■ Task statement ■
Could you restate all of the entries, word for word?

[Source texts of formatted documents]
"""

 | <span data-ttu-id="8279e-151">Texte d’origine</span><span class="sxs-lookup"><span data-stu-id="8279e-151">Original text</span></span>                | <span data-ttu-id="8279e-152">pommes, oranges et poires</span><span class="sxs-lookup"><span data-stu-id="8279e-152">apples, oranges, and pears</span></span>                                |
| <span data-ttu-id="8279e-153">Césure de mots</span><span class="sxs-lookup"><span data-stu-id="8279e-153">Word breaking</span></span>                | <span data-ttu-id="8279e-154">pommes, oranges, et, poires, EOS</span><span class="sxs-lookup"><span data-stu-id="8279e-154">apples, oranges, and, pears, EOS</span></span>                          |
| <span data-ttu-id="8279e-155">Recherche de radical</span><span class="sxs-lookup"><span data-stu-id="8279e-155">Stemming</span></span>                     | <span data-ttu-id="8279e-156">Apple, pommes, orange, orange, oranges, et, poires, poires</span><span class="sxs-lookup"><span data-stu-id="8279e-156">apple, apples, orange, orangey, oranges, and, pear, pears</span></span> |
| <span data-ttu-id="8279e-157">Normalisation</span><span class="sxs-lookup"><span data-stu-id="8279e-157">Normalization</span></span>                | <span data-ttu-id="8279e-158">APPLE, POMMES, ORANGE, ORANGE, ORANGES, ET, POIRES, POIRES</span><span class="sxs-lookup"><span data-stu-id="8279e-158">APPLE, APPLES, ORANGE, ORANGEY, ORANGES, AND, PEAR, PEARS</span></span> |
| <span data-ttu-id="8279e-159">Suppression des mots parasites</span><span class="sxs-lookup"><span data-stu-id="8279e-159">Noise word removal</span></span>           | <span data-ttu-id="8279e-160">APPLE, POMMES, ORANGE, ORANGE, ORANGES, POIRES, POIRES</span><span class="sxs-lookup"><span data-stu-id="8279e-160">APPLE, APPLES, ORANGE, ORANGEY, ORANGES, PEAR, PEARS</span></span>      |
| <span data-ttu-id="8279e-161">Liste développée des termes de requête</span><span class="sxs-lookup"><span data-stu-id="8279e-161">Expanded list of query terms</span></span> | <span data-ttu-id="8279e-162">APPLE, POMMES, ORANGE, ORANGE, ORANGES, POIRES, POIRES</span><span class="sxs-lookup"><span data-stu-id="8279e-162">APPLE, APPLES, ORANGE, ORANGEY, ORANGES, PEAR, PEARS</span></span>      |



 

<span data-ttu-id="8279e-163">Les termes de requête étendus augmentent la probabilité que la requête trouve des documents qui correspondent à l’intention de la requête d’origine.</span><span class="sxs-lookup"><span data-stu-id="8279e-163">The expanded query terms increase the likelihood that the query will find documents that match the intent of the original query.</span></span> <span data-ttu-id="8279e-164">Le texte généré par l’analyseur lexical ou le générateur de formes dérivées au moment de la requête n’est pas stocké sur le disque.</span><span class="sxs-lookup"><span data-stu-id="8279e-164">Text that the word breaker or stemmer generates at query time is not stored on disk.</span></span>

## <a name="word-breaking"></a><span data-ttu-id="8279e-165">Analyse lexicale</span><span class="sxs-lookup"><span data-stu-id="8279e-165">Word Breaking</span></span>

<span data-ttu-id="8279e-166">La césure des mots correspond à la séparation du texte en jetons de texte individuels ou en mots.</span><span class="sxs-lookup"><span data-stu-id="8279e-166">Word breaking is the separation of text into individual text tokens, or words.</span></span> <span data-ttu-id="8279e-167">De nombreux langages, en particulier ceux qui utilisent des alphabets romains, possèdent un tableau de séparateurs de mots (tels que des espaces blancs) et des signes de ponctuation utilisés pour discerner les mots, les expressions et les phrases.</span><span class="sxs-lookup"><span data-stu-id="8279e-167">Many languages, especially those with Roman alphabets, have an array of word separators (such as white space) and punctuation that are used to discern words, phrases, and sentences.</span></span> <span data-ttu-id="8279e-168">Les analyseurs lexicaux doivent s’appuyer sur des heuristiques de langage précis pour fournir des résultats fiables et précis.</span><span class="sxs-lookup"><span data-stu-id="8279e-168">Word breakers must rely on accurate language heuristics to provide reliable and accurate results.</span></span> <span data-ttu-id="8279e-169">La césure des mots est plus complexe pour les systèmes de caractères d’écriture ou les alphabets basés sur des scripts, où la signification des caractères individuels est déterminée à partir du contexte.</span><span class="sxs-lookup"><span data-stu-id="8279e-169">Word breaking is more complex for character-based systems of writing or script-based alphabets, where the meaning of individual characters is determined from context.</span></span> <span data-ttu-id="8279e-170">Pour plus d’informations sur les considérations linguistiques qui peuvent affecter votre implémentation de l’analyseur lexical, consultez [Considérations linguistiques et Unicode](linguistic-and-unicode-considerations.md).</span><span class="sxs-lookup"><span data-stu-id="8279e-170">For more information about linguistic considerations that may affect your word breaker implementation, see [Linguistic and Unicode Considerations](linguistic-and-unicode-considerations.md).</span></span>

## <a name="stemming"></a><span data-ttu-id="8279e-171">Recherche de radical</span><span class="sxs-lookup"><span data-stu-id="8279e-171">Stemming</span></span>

"""

■ Response to this task ■
 | <span data-ttu-id="8279e-151">Texte d’origine</span><span class="sxs-lookup"><span data-stu-id="8279e-151">Original text</span></span>                | <span data-ttu-id="8279e-152">pommes, oranges et poires</span><span class="sxs-lookup"><span data-stu-id="8279e-152">apples, oranges, and pears</span></span>                                |
| <span data-ttu-id="8279e-153">Césure de mots</span><span class="sxs-lookup"><span data-stu-id="8279e-153">Word breaking</span></span>                | <span data-ttu-id="8279e-154">pommes, oranges, et, poires, EOS</span><span class="sxs-lookup"><span data-stu-id="8279e-154">apples, oranges, and, pears, EOS</span></span>                          |
| <span data-ttu-id="8279e-155">Recherche de radical</span><span class="sxs-lookup"><span data-stu-id="8279e-155">Stemming</span></span>                     | <span data-ttu-id="8279e-156">Apple, pommes, orange, orange, oranges, et, poires, poires</span><span class="sxs-lookup"><span data-stu-id="8279e-156">apple, apples, orange, orangey, oranges, and, pear, pears</span></span> |
| <span data-ttu-id="8279e-157">Normalisation</span><span class="sxs-lookup"><span data-stu-id="8279e-157">Normalization</span></span>                | <span data-ttu-id="8279e-158">APPLE, POMMES, ORANGE, ORANGE, ORANGES, ET, POIRES, POIRES</span><span class="sxs-lookup"><span data-stu-id="8279e-158">APPLE, APPLES, ORANGE, ORANGEY, ORANGES, AND, PEAR, PEARS</span></span> |
| <span data-ttu-id="8279e-159">Suppression des mots parasites</span><span class="sxs-lookup"><span data-stu-id="8279e-159">Noise word removal</span></span>           | <span data-ttu-id="8279e-160">APPLE, POMMES, ORANGE, ORANGE, ORANGES, POIRES, POIRES</span><span class="sxs-lookup"><span data-stu-id="8279e-160">APPLE, APPLES, ORANGE, ORANGEY, ORANGES, PEAR, PEARS</span></span>      |
| <span data-ttu-id="8279e-161">Liste développée des termes de requête</span><span class="sxs-lookup"><span data-stu-id="8279e-161">Expanded list of query terms</span></span> | <span data-ttu-id="8279e-162">APPLE, POMMES, ORANGE, ORANGE, ORANGES, POIRES, POIRES</span><span class="sxs-lookup"><span data-stu-id="8279e-162">APPLE, APPLES, ORANGE, ORANGEY, ORANGES, PEAR, PEARS</span></span>      |



 

<span data-ttu-id="8279e-163">Les termes de requête étendus augmentent la probabilité que la requête trouve des documents qui correspondent à l’intention de la requête d’origine.</span><span class="sxs-lookup"><span data-stu-id="8279e-163">The expanded query terms increase the likelihood that the query will find documents that match the intent of the original query.</span></span> <span data-ttu-id="8279e-164">Le texte généré par l’analyseur lexical ou le générateur de formes dérivées au moment de la requête n’est pas stocké sur le disque.</span><span class="sxs-lookup"><span data-stu-id="8279e-164">Text that the word breaker or stemmer generates at query time is not stored on disk.</span></span>

## <a name="word-breaking"></a><span data-ttu-id="8279e-165">Analyse lexicale</span><span class="sxs-lookup"><span data-stu-id="8279e-165">Word Breaking</span></span>

<span data-ttu-id="8279e-166">La césure des mots correspond à la séparation du texte en jetons de texte individuels ou en mots.</span><span class="sxs-lookup"><span data-stu-id="8279e-166">Word breaking is the separation of text into individual text tokens, or words.</span></span> <span data-ttu-id="8279e-167">De nombreux langages, en particulier ceux qui utilisent des alphabets romains, possèdent un tableau de séparateurs de mots (tels que des espaces blancs) et des signes de ponctuation utilisés pour discerner les mots, les expressions et les phrases.</span><span class="sxs-lookup"><span data-stu-id="8279e-167">Many languages, especially those with Roman alphabets, have an array of word separators (such as white space) and punctuation that are used to discern words, phrases, and sentences.</span></span> <span data-ttu-id="8279e-168">Les analyseurs lexicaux doivent s’appuyer sur des heuristiques de langage précis pour fournir des résultats fiables et précis.</span><span class="sxs-lookup"><span data-stu-id="8279e-168">Word breakers must rely on accurate language heuristics to provide reliable and accurate results.</span></span> <span data-ttu-id="8279e-169">La césure des mots est plus complexe pour les systèmes de caractères d’écriture ou les alphabets basés sur des scripts, où la signification des caractères individuels est déterminée à partir du contexte.</span><span class="sxs-lookup"><span data-stu-id="8279e-169">Word breaking is more complex for character-based systems of writing or script-based alphabets, where the meaning of individual characters is determined from context.</span></span> <span data-ttu-id="8279e-170">Pour plus d’informations sur les considérations linguistiques qui peuvent affecter votre implémentation de l’analyseur lexical, consultez [Considérations linguistiques et Unicode](linguistic-and-unicode-considerations.md).</span><span class="sxs-lookup"><span data-stu-id="8279e-170">For more information about linguistic considerations that may affect your word breaker implementation, see [Linguistic and Unicode Considerations](linguistic-and-unicode-considerations.md).</span></span>

## <a name="stemming"></a><span data-ttu-id="8279e-171">Recherche de radical</span><span class="sxs-lookup"><span data-stu-id="8279e-171">Stemming</span></span>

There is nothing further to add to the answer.